Entries provided START
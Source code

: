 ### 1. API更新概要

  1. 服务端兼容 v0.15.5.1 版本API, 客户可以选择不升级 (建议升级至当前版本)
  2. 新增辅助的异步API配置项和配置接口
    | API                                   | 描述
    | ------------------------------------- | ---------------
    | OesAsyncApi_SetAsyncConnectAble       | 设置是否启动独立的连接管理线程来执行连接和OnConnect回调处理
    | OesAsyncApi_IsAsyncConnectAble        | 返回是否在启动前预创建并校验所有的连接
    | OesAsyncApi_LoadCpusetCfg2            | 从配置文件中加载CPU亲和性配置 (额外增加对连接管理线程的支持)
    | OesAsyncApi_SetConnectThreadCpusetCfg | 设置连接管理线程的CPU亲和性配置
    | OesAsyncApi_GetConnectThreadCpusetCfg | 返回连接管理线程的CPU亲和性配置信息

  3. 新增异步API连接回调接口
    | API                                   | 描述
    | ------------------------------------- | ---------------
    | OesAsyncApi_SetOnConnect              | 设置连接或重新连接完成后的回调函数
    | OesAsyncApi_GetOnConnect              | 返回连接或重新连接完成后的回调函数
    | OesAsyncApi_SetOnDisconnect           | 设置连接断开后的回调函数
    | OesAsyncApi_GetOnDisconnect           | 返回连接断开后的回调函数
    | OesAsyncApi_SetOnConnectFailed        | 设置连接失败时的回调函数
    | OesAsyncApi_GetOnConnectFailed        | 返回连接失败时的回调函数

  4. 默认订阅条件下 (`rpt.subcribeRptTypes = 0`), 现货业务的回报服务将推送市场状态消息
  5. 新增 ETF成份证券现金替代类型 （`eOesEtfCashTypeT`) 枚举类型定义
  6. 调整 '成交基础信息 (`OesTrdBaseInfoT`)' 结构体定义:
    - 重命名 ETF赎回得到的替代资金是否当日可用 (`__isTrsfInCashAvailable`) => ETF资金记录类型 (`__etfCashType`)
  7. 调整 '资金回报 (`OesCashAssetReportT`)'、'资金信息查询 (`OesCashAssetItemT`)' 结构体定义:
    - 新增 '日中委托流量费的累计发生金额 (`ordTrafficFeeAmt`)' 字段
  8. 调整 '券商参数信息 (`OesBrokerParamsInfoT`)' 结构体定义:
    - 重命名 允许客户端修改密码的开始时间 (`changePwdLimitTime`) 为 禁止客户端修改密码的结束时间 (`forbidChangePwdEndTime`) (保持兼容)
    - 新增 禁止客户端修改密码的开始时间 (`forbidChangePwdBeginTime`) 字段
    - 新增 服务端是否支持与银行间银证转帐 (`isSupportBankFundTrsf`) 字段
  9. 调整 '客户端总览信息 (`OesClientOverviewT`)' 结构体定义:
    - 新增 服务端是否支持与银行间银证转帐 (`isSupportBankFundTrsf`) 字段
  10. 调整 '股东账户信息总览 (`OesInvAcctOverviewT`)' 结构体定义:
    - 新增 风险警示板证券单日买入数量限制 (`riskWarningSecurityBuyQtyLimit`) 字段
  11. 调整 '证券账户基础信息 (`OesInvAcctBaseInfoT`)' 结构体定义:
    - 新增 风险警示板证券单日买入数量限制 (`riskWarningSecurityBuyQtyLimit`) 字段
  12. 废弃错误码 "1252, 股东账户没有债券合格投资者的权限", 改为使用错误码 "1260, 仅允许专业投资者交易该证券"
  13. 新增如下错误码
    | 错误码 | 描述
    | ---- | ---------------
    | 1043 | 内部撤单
Entries provided END
Nothing from before the line containing "10. 调整 '股东账户信息总览" should appear; copy that line and each one after it through the last line of the entries, exactly.

**Task response:**
  10. 调整 '股东账户信息总览 (`OesInvAcctOverviewT`)' 结构体定义:
    - 新增 风险警示板证券单日买入数量限制 (`riskWarningSecurityBuyQtyLimit`) 字段
  11. 调整 '证券账户基础信息 (`OesInvAcctBaseInfoT`)' 结构体定义:
    - 新增 风险警示板证券单日买入数量限制 (`riskWarningSecurityBuyQtyLimit`) 字段
  12. 废弃错误码 "1252, 股东账户没有债券合格投资者的权限", 改为使用错误码 "1260, 仅允许专业投资者交易该证券"
  13. 新增如下错误码
    | 错误码 | 描述
    | ---- | ---------------
    | 1043 | 内部撤单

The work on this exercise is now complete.